A “Festa de Cristo Rei” foi instituída pelo Papa Pio XI, a 11 de dezembro de 1925, através da Carta Encíclica “Quas Primas”. Ao instituir esta festa, Pio XI quis propor ao mundo – saído há pouco da tragédia da I Guerra Mundial e mergulhado ainda em contradições que pareciam insanáveis – o regresso a Cristo, o reconhecimento da soberania de Cristo sobre a História e sobre a vida dos homens, o reencontro da humanidade com os valores cristãos e com a paz que só Cristo pode dar. Celebrada inicialmente no último domingo de outubro, esta festa acabou mais tarde por fixar-se no último domingo do ano litúrgico.
A primeira leitura recorda-nos o momento em que David foi ungido como rei de todo o Israel. Com David iniciou-se uma época de felicidade e de abundância que ficou na memória de todo o Povo de Deus. O reinado de David tornou-se símbolo e anúncio de um tempo novo, de uma era de justiça, de bem-aventurança e de paz sem fim. O Povo de Deus vivia dessa esperança e aguardava ansiosamente a sua concretização.A escolha de David para reinar sobre as tribos que constituíam o antigo reino de Saul pareceu, aos anciãos de Israel que se apresentaram em Hebron, uma escolha óbvia, do ponto de vista humano e político. No entanto, a catequese de Israel vai mais além e faz questão de lembrar que David é o “escolhido de Javé”, aquele que Deus designou para “apascentar” o seu povo. Na Bíblia deparamo-nos a cada passo com a ideia de que Deus chama pessoas, confia-lhes determinadas tarefas, age através delas para moldar a história dos homens e concretizar o seu projeto de salvação. Nós também fazemos parte desta história. Como fez com David, também a nós Deus chama para desempenhar uma determinada missão no mundo. Estamos conscientes disso? Como encaramos e como concretizamos a missão que Deus nos confiou?

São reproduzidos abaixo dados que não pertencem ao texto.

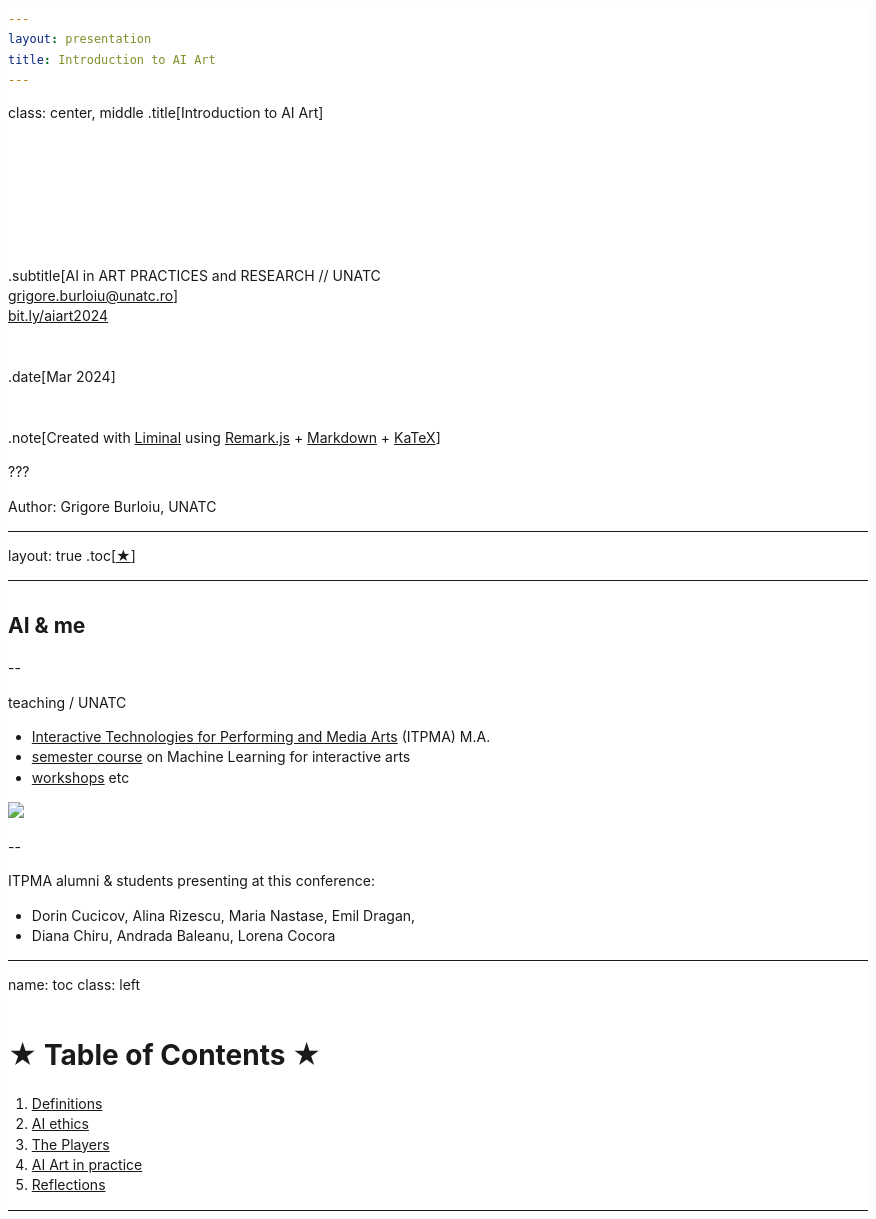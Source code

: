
 ```yaml
---
layout: presentation
title: Introduction to AI Art
---
```


class: center, middle
.title[Introduction to AI Art]
<br/><br/><br/><br/><br/><br/><br/><br/>
.subtitle[AI in ART PRACTICES and RESEARCH // UNATC
<br/>grigore.burloiu@unatc.ro]
<br/>[bit.ly/aiart2024](https://bit.ly/aiart2024)
<br/><br/><br/>
.date[Mar 2024]
<br/><br/><br/>
.note[Created with [Liminal](https://github.com/jonathanlilly/liminal) using [Remark.js](http://remarkjs.com/) + [Markdown](https://github.com/adam-p/markdown-here/wiki/Markdown-Cheatsheet) +  [KaTeX](https://katex.org)]

???

Author: Grigore Burloiu, UNATC
        
         
---
layout: true  .toc[[★](#toc)]

---
## AI & me

--

teaching / UNATC
- [Interactive Technologies for Performing and Media Arts](https://itpma.notion.site/) (ITPMA) M.A.
- [semester course](https://www.notion.so/itpma/Creative-Coding-and-Software-Design-3-c18bb7e2da834cabb027a681abefec2c) on Machine Learning for interactive arts
- [workshops](https://youtu.be/t4FbknvszHU) etc

[<img width="100%" src="../attachments/londoAI/diana-cc.gif">](https://ars.electronica.art/who-owns-the-truth/en/clouded-consciousness/)

--

ITPMA alumni & students presenting at this conference:
- Dorin Cucicov, Alina Rizescu, Maria Nastase, Emil Dragan, 
- Diana Chiru, Andrada Baleanu, Lorena Cocora

---
name: toc
class: left
# ★ Table of Contents ★      
      
1. [Definitions](#definitions)
2. [AI ethics](#ai-ethics)
3. [The Players](#the-players)
4. [AI Art in practice](#ai-art-in-practice)
5. [Reflections](#reflections)

---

O Evangelho mostra a peculiar resposta de Deus à expetativa de Israel. Jesus é o “ungido de Deus”, o Messias-Rei enviado pelo Pai para inaugurar o reinado de Deus. Contudo, a realeza de Jesus soa estranha e paradoxal aos olhos do mundo: as armas que esse rei leva consigo são o amor e a misericórdia; a autoridade que esse rei reivindica é a do serviço simples e humilde; o trono que este rei ocupa é uma cruz onde Ele derrama o seu sangue em benefício de todos; os soldados que rodeiam esse rei são gente desarmada, que Ele irá enviar pelo mundo a anunciar o amor e a paz; os súbditos desse rei são todos aqueles que aceitam colocar as suas vidas ao serviço de Deus e dos irmãos. Decididamente, a realeza de Deus não funciona segundo a lógica dos grandes da terra.O evangelista Lucas convida-nos, na Solenidade de Cristo Rei do Universo, a olhar para a cruz onde agoniza Jesus, o “rei dos judeus”. Contemplar a cruz onde se manifesta o amor e a entrega de Jesus significa assumir a mesma atitude que Ele assumiu e solidarizar-se com aqueles que são crucificados neste mundo: os que sofrem violência, os que são explorados, os que são excluídos, os que são privados de direitos e de dignidade. Olhar a cruz de Jesus significa denunciar tudo o que gera ódio, divisão, medo, em termos de estruturas, valores, práticas, ideologias; significa evitar que os homens continuem a crucificar outros homens; significa aprender com Jesus a entregar a vida por amor… Viver deste modo pode conduzir à morte; mas o cristão sabe que amar como Jesus é viver a partir de uma dinâmica que a morte não pode vencer: o amor gera vida nova e introduz na nossa carne os dinamismos da ressurreição. A contemplação da cruz de Jesus leva-nos ao compromisso com a transformação do mundo? A contemplação da cruz de Jesus faz com que nos sintamos solidários com todos os nossos irmãos que todos os dias são crucificados e injustiçados? A contemplação da cruz de Jesus dá-nos a coragem para lutarmos contra tudo aquilo que gera sofrimento e morte, mesmo que isso implique correr riscos, ser incompreendido e condenado?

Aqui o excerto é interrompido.